[Opening PROVIDED DATA section]

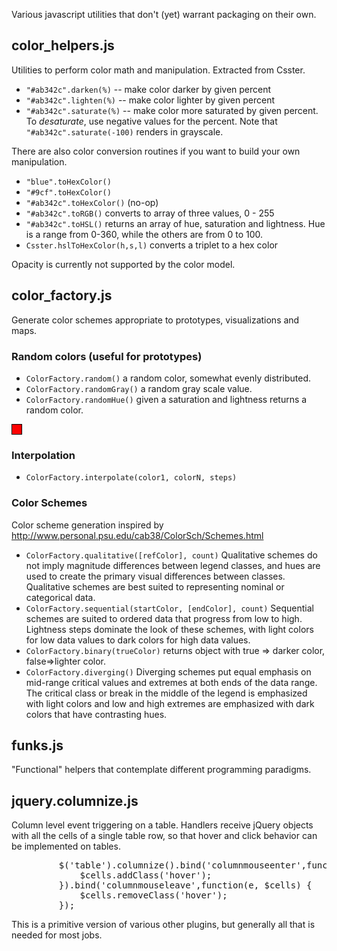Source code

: Various javascript utilities that don't (yet) warrant packaging on their own.


## color_helpers.js

Utilities to perform color math and manipulation. Extracted from Csster.

*  <code>"#ab342c".darken(%)</code> -- make color darker by given percent
*  <code>"#ab342c".lighten(%)</code> -- make color lighter by given percent
*  <code>"#ab342c".saturate(%)</code>  -- make color more saturated by given percent. To *desaturate*, use negative values for the percent. Note that <code>"#ab342c".saturate(-100)</code> renders in grayscale.

There are also color conversion routines if you want to build your own manipulation.

*  <code>"blue".toHexColor()</code>
*  <code>"#9cf".toHexColor()</code>
*  <code>"#ab342c".toHexColor()</code> (no-op)
*  <code>"#ab342c".toRGB()</code>  converts to array of three values, 0 - 255
*  <code>"#ab342c".toHSL()</code> returns an array of hue, saturation and lightness. Hue is a range from 0-360, while the others are from 0 to 100.
*  <code>Csster.hslToHexColor(h,s,l)</code> converts a triplet to a hex color

Opacity is currently not supported by the color model.


## color_factory.js

Generate color schemes appropriate to prototypes, visualizations and maps.


### Random colors (useful for prototypes)

* <code>ColorFactory.random()</code> a random color, somewhat evenly distributed.
* <code>ColorFactory.randomGray()</code> a random gray scale value.
* <code>ColorFactory.randomHue()</code> given a saturation and lightness returns a random color.

<div style="border: 1px solid black; background-color: red; height: 15px; width: 15px;"></div>

### Interpolation

*  <code>ColorFactory.interpolate(color1, colorN, steps)</code>


### Color Schemes

Color scheme generation inspired by http://www.personal.psu.edu/cab38/ColorSch/Schemes.html


* <code>ColorFactory.qualitative([refColor], count)</code> Qualitative schemes do not imply magnitude differences between legend classes, and hues are used to create the primary visual differences between classes. Qualitative schemes are best suited to representing nominal or categorical data.
* <code>ColorFactory.sequential(startColor, [endColor], count)</code> Sequential schemes are suited to ordered data that progress from low to high. Lightness steps dominate the look of these schemes, with light colors for low data values to dark colors for high data values.
* <code>ColorFactory.binary(trueColor)</code> returns object with true => darker color, false=>lighter color.
* <code>ColorFactory.diverging()</code> Diverging schemes put equal emphasis on mid-range critical values and extremes at both ends of the data range. The critical class or break in the middle of the legend is emphasized with light colors and low and high extremes are emphasized with dark colors that have contrasting hues.


## funks.js

"Functional" helpers that contemplate different programming paradigms.



## jquery.columnize.js

Column level event triggering on a table. Handlers receive jQuery
objects with all the cells of a single table row, so that hover and click behavior
can be implemented on tables.
<pre>
         $('table').columnize().bind('columnmouseenter',function(e, $cells) {
             $cells.addClass('hover');
         }).bind('columnmouseleave',function(e, $cells) {
             $cells.removeClass('hover');
         });
</pre>
This is a primitive version of various other plugins,
but generally all that is needed for most jobs.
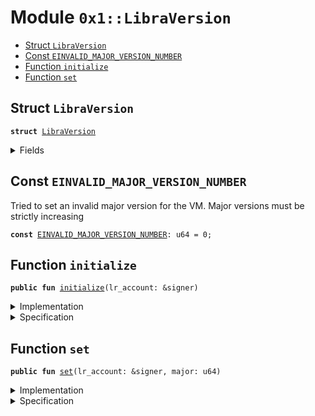 
<a name="0x1_LibraVersion"></a>

# Module `0x1::LibraVersion`



-  [Struct `LibraVersion`](#0x1_LibraVersion_LibraVersion)
-  [Const `EINVALID_MAJOR_VERSION_NUMBER`](#0x1_LibraVersion_EINVALID_MAJOR_VERSION_NUMBER)
-  [Function `initialize`](#0x1_LibraVersion_initialize)
-  [Function `set`](#0x1_LibraVersion_set)


<a name="0x1_LibraVersion_LibraVersion"></a>

## Struct `LibraVersion`



<pre><code><b>struct</b> <a href="LibraVersion.md#0x1_LibraVersion">LibraVersion</a>
</code></pre>



<details>
<summary>Fields</summary>


<dl>
<dt>
<code>major: u64</code>
</dt>
<dd>

</dd>
</dl>


</details>

<a name="0x1_LibraVersion_EINVALID_MAJOR_VERSION_NUMBER"></a>

## Const `EINVALID_MAJOR_VERSION_NUMBER`

Tried to set an invalid major version for the VM. Major versions must be strictly increasing


<pre><code><b>const</b> <a href="LibraVersion.md#0x1_LibraVersion_EINVALID_MAJOR_VERSION_NUMBER">EINVALID_MAJOR_VERSION_NUMBER</a>: u64 = 0;
</code></pre>



<a name="0x1_LibraVersion_initialize"></a>

## Function `initialize`



<pre><code><b>public</b> <b>fun</b> <a href="LibraVersion.md#0x1_LibraVersion_initialize">initialize</a>(lr_account: &signer)
</code></pre>



<details>
<summary>Implementation</summary>


<pre><code><b>public</b> <b>fun</b> <a href="LibraVersion.md#0x1_LibraVersion_initialize">initialize</a>(
    lr_account: &signer,
) {
    <a href="LibraTimestamp.md#0x1_LibraTimestamp_assert_genesis">LibraTimestamp::assert_genesis</a>();
    <a href="Roles.md#0x1_Roles_assert_libra_root">Roles::assert_libra_root</a>(lr_account);
    <a href="LibraConfig.md#0x1_LibraConfig_publish_new_config">LibraConfig::publish_new_config</a>&lt;<a href="LibraVersion.md#0x1_LibraVersion">LibraVersion</a>&gt;(
        lr_account,
        <a href="LibraVersion.md#0x1_LibraVersion">LibraVersion</a> { major: 1 },
    );
}
</code></pre>



</details>

<details>
<summary>Specification</summary>


Must abort if the signer does not have the LibraRoot role [[H9]][PERMISSION].


<pre><code><b>include</b> <a href="Roles.md#0x1_Roles_AbortsIfNotLibraRoot">Roles::AbortsIfNotLibraRoot</a>{account: lr_account};
<b>include</b> <a href="LibraTimestamp.md#0x1_LibraTimestamp_AbortsIfNotGenesis">LibraTimestamp::AbortsIfNotGenesis</a>;
<b>include</b> <a href="LibraConfig.md#0x1_LibraConfig_PublishNewConfigAbortsIf">LibraConfig::PublishNewConfigAbortsIf</a>&lt;<a href="LibraVersion.md#0x1_LibraVersion">LibraVersion</a>&gt;;
<b>include</b> <a href="LibraConfig.md#0x1_LibraConfig_PublishNewConfigEnsures">LibraConfig::PublishNewConfigEnsures</a>&lt;<a href="LibraVersion.md#0x1_LibraVersion">LibraVersion</a>&gt;{payload: <a href="LibraVersion.md#0x1_LibraVersion">LibraVersion</a> { major: 1 }};
</code></pre>



</details>

<a name="0x1_LibraVersion_set"></a>

## Function `set`



<pre><code><b>public</b> <b>fun</b> <a href="LibraVersion.md#0x1_LibraVersion_set">set</a>(lr_account: &signer, major: u64)
</code></pre>



<details>
<summary>Implementation</summary>


<pre><code><b>public</b> <b>fun</b> <a href="LibraVersion.md#0x1_LibraVersion_set">set</a>(lr_account: &signer, major: u64) {
    <a href="LibraTimestamp.md#0x1_LibraTimestamp_assert_operating">LibraTimestamp::assert_operating</a>();

    <a href="Roles.md#0x1_Roles_assert_libra_root">Roles::assert_libra_root</a>(lr_account);

    <b>let</b> old_config = <a href="LibraConfig.md#0x1_LibraConfig_get">LibraConfig::get</a>&lt;<a href="LibraVersion.md#0x1_LibraVersion">LibraVersion</a>&gt;();

    <b>assert</b>(
        old_config.major &lt; major,
        <a href="Errors.md#0x1_Errors_invalid_argument">Errors::invalid_argument</a>(<a href="LibraVersion.md#0x1_LibraVersion_EINVALID_MAJOR_VERSION_NUMBER">EINVALID_MAJOR_VERSION_NUMBER</a>)
    );

    <a href="LibraConfig.md#0x1_LibraConfig_set">LibraConfig::set</a>&lt;<a href="LibraVersion.md#0x1_LibraVersion">LibraVersion</a>&gt;(
        lr_account,
        <a href="LibraVersion.md#0x1_LibraVersion">LibraVersion</a> { major }
    );
}
</code></pre>



</details>

<details>
<summary>Specification</summary>


Must abort if the signer does not have the LibraRoot role [[H9]][PERMISSION].


<pre><code><b>include</b> <a href="Roles.md#0x1_Roles_AbortsIfNotLibraRoot">Roles::AbortsIfNotLibraRoot</a>{account: lr_account};
<b>include</b> <a href="LibraTimestamp.md#0x1_LibraTimestamp_AbortsIfNotOperating">LibraTimestamp::AbortsIfNotOperating</a>;
<b>aborts_if</b> <a href="LibraConfig.md#0x1_LibraConfig_get">LibraConfig::get</a>&lt;<a href="LibraVersion.md#0x1_LibraVersion">LibraVersion</a>&gt;().major &gt;= major <b>with</b> <a href="Errors.md#0x1_Errors_INVALID_ARGUMENT">Errors::INVALID_ARGUMENT</a>;
<b>include</b> <a href="LibraConfig.md#0x1_LibraConfig_SetAbortsIf">LibraConfig::SetAbortsIf</a>&lt;<a href="LibraVersion.md#0x1_LibraVersion">LibraVersion</a>&gt;{account: lr_account};
<b>include</b> <a href="LibraConfig.md#0x1_LibraConfig_SetEnsures">LibraConfig::SetEnsures</a>&lt;<a href="LibraVersion.md#0x1_LibraVersion">LibraVersion</a>&gt;{payload: <a href="LibraVersion.md#0x1_LibraVersion">LibraVersion</a> { major }};
</code></pre>



After genesis, version is published.


<pre><code><b>invariant</b> [<b>global</b>] <a href="LibraTimestamp.md#0x1_LibraTimestamp_is_operating">LibraTimestamp::is_operating</a>() ==&gt; <a href="LibraConfig.md#0x1_LibraConfig_spec_is_published">LibraConfig::spec_is_published</a>&lt;<a href="LibraVersion.md#0x1_LibraVersion">LibraVersion</a>&gt;();
</code></pre>


The permission "UpdateLibraProtocolVersion" is granted to LibraRoot [[H9]][PERMISSION].


<pre><code><b>invariant</b> [<b>global</b>, isolated] <b>forall</b> addr: address <b>where</b> <b>exists</b>&lt;<a href="LibraConfig.md#0x1_LibraConfig">LibraConfig</a>&lt;<a href="LibraVersion.md#0x1_LibraVersion">LibraVersion</a>&gt;&gt;(addr):
    addr == <a href="CoreAddresses.md#0x1_CoreAddresses_LIBRA_ROOT_ADDRESS">CoreAddresses::LIBRA_ROOT_ADDRESS</a>();
</code></pre>


Only "set" can modify the LibraVersion config [[H9]][PERMISSION]


<a name="0x1_LibraVersion_LibraVersionRemainsSame"></a>


<pre><code><b>schema</b> <a href="LibraVersion.md#0x1_LibraVersion_LibraVersionRemainsSame">LibraVersionRemainsSame</a> {
    <b>ensures</b> <b>old</b>(<a href="LibraConfig.md#0x1_LibraConfig_spec_is_published">LibraConfig::spec_is_published</a>&lt;<a href="LibraVersion.md#0x1_LibraVersion">LibraVersion</a>&gt;()) ==&gt;
        <b>global</b>&lt;<a href="LibraConfig.md#0x1_LibraConfig">LibraConfig</a>&lt;<a href="LibraVersion.md#0x1_LibraVersion">LibraVersion</a>&gt;&gt;(<a href="CoreAddresses.md#0x1_CoreAddresses_LIBRA_ROOT_ADDRESS">CoreAddresses::LIBRA_ROOT_ADDRESS</a>()) ==
            <b>old</b>(<b>global</b>&lt;<a href="LibraConfig.md#0x1_LibraConfig">LibraConfig</a>&lt;<a href="LibraVersion.md#0x1_LibraVersion">LibraVersion</a>&gt;&gt;(<a href="CoreAddresses.md#0x1_CoreAddresses_LIBRA_ROOT_ADDRESS">CoreAddresses::LIBRA_ROOT_ADDRESS</a>()));
}
</code></pre>




<pre><code><b>apply</b> <a href="LibraVersion.md#0x1_LibraVersion_LibraVersionRemainsSame">LibraVersionRemainsSame</a> <b>to</b> * <b>except</b> set;
</code></pre>



</details>


[//]: # ("File containing references which can be used from documentation")
[ROLE]: https://github.com/libra/libra/blob/master/language/move-prover/doc/user/access-control.md#roles
[PERMISSION]: https://github.com/libra/libra/blob/master/language/move-prover/doc/user/access-control.md#permissions
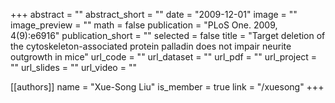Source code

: +++
abstract = ""
abstract_short = ""
date = "2009-12-01"
image = ""
image_preview = ""
math = false
publication = "PLoS One. 2009, 4(9):e6916"
publication_short = ""
selected = false
title = "Target deletion of the cytoskeleton-associated protein palladin does not impair neurite outgrowth in mice"
url_code = ""
url_dataset = ""
url_pdf = ""
url_project = ""
url_slides = ""
url_video = ""

[[authors]]
    name = "Xue-Song Liu"
    is_member = true
    link = "/xuesong"
+++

[Closing PROVIDED DATA section]

THE TASK> Everything above from the line containing "have contrasting hues." down to the line containing "Tried to set" is to be duplicated exactly, both lines included, and the pictures are to be omitted.

EXERCISE RESULT>
* <code>ColorFactory.diverging()</code> Diverging schemes put equal emphasis on mid-range critical values and extremes at both ends of the data range. The critical class or break in the middle of the legend is emphasized with light colors and low and high extremes are emphasized with dark colors that have contrasting hues.


## funks.js

"Functional" helpers that contemplate different programming paradigms.



## jquery.columnize.js

Column level event triggering on a table. Handlers receive jQuery
objects with all the cells of a single table row, so that hover and click behavior
can be implemented on tables.
<pre>
         $('table').columnize().bind('columnmouseenter',function(e, $cells) {
             $cells.addClass('hover');
         }).bind('columnmouseleave',function(e, $cells) {
             $cells.removeClass('hover');
         });
</pre>
This is a primitive version of various other plugins,
but generally all that is needed for most jobs.
<a name="0x1_LibraVersion"></a>

# Module `0x1::LibraVersion`



-  [Struct `LibraVersion`](#0x1_LibraVersion_LibraVersion)
-  [Const `EINVALID_MAJOR_VERSION_NUMBER`](#0x1_LibraVersion_EINVALID_MAJOR_VERSION_NUMBER)
-  [Function `initialize`](#0x1_LibraVersion_initialize)
-  [Function `set`](#0x1_LibraVersion_set)


<a name="0x1_LibraVersion_LibraVersion"></a>

## Struct `LibraVersion`



<pre><code><b>struct</b> <a href="LibraVersion.md#0x1_LibraVersion">LibraVersion</a>
</code></pre>



<details>
<summary>Fields</summary>


<dl>
<dt>
<code>major: u64</code>
</dt>
<dd>

</dd>
</dl>


</details>

<a name="0x1_LibraVersion_EINVALID_MAJOR_VERSION_NUMBER"></a>

## Const `EINVALID_MAJOR_VERSION_NUMBER`

Tried to set an invalid major version for the VM. Major versions must be strictly increasing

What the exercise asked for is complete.